Emerald Warriors Sure Do Seem To Mope A Lot
Spending much of its time recapping what many Green Lantern readers already know, the second issue of Emerald Warriors is a step down from the first. It lacks the excitement of the first issue, which had a lot of new and interesting developments brewing. This issue dwells mostly on the current emotional problems of Arisia, Kilowog and Guy, which most readers likely already know enough about.
Arisia continues to mourn the apparent loss of Sodam Yat, complete with a traumatic dream sequence that crosses the border into the overdramatic. The Arisia/Sodam almost-relationship has never been very compelling. It may have something to do with how it was telegraphed so blatantly from the very moment the two characters met yet has not gone anywhere since then nor has there really been any chemistry between them. Arisia also suffers from the problem that she was far more interesting as jailbait than as the veteran Green Lantern Peter Tomasi portrays her as. What personality she now has is fairly stock for a Green Lantern.
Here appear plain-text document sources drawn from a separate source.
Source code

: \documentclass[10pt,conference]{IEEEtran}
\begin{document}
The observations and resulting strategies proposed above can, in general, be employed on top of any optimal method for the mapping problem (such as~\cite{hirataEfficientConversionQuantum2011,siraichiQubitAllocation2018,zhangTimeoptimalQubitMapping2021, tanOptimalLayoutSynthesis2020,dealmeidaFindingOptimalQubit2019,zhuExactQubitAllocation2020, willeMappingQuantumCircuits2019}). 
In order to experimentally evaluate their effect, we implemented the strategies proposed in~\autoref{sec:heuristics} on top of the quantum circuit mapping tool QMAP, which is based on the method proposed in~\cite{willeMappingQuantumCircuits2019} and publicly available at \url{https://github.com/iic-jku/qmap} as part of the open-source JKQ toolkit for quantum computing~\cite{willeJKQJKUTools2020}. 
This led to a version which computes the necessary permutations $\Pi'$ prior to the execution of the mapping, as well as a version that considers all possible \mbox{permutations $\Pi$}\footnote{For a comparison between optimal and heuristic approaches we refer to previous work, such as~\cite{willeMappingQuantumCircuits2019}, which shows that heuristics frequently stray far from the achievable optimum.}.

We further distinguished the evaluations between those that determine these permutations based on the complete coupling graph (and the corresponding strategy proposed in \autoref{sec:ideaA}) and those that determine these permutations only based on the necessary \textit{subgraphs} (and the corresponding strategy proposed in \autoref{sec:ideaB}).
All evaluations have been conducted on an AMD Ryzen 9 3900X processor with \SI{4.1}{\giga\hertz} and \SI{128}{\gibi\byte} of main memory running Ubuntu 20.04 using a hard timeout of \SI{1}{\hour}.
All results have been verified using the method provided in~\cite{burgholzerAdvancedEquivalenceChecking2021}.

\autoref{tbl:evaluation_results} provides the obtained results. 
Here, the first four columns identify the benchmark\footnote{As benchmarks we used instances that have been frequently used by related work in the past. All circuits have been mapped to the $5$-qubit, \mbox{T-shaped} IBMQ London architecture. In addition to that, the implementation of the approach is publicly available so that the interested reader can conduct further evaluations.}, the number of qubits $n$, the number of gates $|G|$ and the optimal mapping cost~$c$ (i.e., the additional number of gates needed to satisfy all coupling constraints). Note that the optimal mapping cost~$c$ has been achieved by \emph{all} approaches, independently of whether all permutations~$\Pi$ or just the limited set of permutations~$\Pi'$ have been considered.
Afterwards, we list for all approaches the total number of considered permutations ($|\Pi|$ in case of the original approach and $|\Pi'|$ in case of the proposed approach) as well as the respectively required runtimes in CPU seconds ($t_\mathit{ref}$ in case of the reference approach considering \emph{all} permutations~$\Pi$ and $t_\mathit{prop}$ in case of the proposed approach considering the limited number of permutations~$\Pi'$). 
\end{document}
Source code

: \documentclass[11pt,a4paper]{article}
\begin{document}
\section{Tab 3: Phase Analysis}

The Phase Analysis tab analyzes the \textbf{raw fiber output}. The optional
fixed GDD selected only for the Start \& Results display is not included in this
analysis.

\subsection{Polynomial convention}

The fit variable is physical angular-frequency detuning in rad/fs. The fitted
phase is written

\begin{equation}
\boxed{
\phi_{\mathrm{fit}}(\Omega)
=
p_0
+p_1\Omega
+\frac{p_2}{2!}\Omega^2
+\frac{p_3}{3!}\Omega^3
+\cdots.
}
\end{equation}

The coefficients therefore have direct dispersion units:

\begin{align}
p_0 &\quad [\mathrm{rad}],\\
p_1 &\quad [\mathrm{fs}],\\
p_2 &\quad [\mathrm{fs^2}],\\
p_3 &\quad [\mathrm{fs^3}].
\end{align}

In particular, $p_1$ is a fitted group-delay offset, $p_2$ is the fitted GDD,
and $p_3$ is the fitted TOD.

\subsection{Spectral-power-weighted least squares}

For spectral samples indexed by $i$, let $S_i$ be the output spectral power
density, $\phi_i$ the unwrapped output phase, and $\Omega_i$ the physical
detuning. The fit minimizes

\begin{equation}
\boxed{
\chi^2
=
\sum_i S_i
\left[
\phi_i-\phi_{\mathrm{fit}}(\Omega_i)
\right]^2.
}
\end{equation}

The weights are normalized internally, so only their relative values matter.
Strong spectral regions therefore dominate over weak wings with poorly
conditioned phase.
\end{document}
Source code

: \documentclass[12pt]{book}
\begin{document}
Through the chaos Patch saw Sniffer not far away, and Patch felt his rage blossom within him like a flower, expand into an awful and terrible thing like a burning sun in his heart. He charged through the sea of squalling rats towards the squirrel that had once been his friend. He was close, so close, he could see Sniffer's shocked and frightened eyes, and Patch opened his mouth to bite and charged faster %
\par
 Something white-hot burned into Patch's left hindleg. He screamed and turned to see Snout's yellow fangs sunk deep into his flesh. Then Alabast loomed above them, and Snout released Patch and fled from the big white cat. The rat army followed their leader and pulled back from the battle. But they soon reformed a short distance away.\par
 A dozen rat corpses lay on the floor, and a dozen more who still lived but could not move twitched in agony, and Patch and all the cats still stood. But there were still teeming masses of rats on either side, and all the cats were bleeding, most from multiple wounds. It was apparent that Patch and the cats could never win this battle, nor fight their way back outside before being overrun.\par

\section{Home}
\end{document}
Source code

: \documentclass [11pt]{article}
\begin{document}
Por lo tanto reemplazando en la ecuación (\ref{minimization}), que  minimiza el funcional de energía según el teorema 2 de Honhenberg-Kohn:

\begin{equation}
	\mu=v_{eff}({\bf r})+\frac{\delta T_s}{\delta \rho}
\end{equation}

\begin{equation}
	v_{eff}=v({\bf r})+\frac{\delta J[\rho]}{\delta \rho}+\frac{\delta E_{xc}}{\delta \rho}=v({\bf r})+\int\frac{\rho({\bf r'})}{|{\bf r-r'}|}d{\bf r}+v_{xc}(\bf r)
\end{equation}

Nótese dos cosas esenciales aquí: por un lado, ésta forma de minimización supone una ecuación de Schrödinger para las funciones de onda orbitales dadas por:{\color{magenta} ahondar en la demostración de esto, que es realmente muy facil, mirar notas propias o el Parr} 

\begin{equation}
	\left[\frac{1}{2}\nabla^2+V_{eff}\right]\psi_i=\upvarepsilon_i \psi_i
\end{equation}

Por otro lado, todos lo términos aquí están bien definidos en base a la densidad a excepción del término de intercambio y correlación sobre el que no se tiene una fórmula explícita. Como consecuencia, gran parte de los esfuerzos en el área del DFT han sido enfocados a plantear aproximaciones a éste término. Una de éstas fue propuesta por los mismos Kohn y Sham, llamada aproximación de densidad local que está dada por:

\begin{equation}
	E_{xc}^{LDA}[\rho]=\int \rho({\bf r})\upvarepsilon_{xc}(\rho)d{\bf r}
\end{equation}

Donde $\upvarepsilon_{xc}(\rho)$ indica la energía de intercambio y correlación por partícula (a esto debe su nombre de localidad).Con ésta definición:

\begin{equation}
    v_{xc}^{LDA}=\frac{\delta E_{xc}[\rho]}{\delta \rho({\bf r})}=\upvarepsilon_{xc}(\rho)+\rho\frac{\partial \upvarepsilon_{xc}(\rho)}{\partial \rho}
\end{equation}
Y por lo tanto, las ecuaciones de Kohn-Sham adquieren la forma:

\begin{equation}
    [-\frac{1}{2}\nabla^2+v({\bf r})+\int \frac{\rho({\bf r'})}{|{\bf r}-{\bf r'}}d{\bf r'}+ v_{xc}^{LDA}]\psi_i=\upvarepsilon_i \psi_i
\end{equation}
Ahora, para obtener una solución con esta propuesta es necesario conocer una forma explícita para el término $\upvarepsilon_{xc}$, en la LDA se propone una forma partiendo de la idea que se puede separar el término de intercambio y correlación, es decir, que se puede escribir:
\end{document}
Kilowog's exhaustion over seeing Green Lanterns he has trained die is a powerful and understandable inner conflict for the character, but there is something almost artificial and predictable about how Tomasi writes it. In a scene where a rookie comes to speak with Kilowog, you know from the very beginning how the entire scene is about to play out. It is almost a cliche.
The one new thing we get this issue is further introduction to the main villain of the book. It is an effectively disturbing scene, but the villain himself so far is not very intriguing. He seems to be yet another threat from the Guardians' past much like Larfleeze, Atrocitus and the current cloaked figure sneaking about in the Green Lantern book. The Green Lantern mythos already has a wealth of villains like this, and not much stands out about the one we are introduced to here.
It is a disappointing issue, but it is not a bad one. Tomasi continues to write a good Guy Gardner, who is really the selling point of this book anyway. The main problem with this issue, spending too much of it filling in new readers in less than interesting ways, isn't something that should plague the book in later issues.
Though, I have my doubts Tomasi can ever make Arisa/Sodam Yat interesting.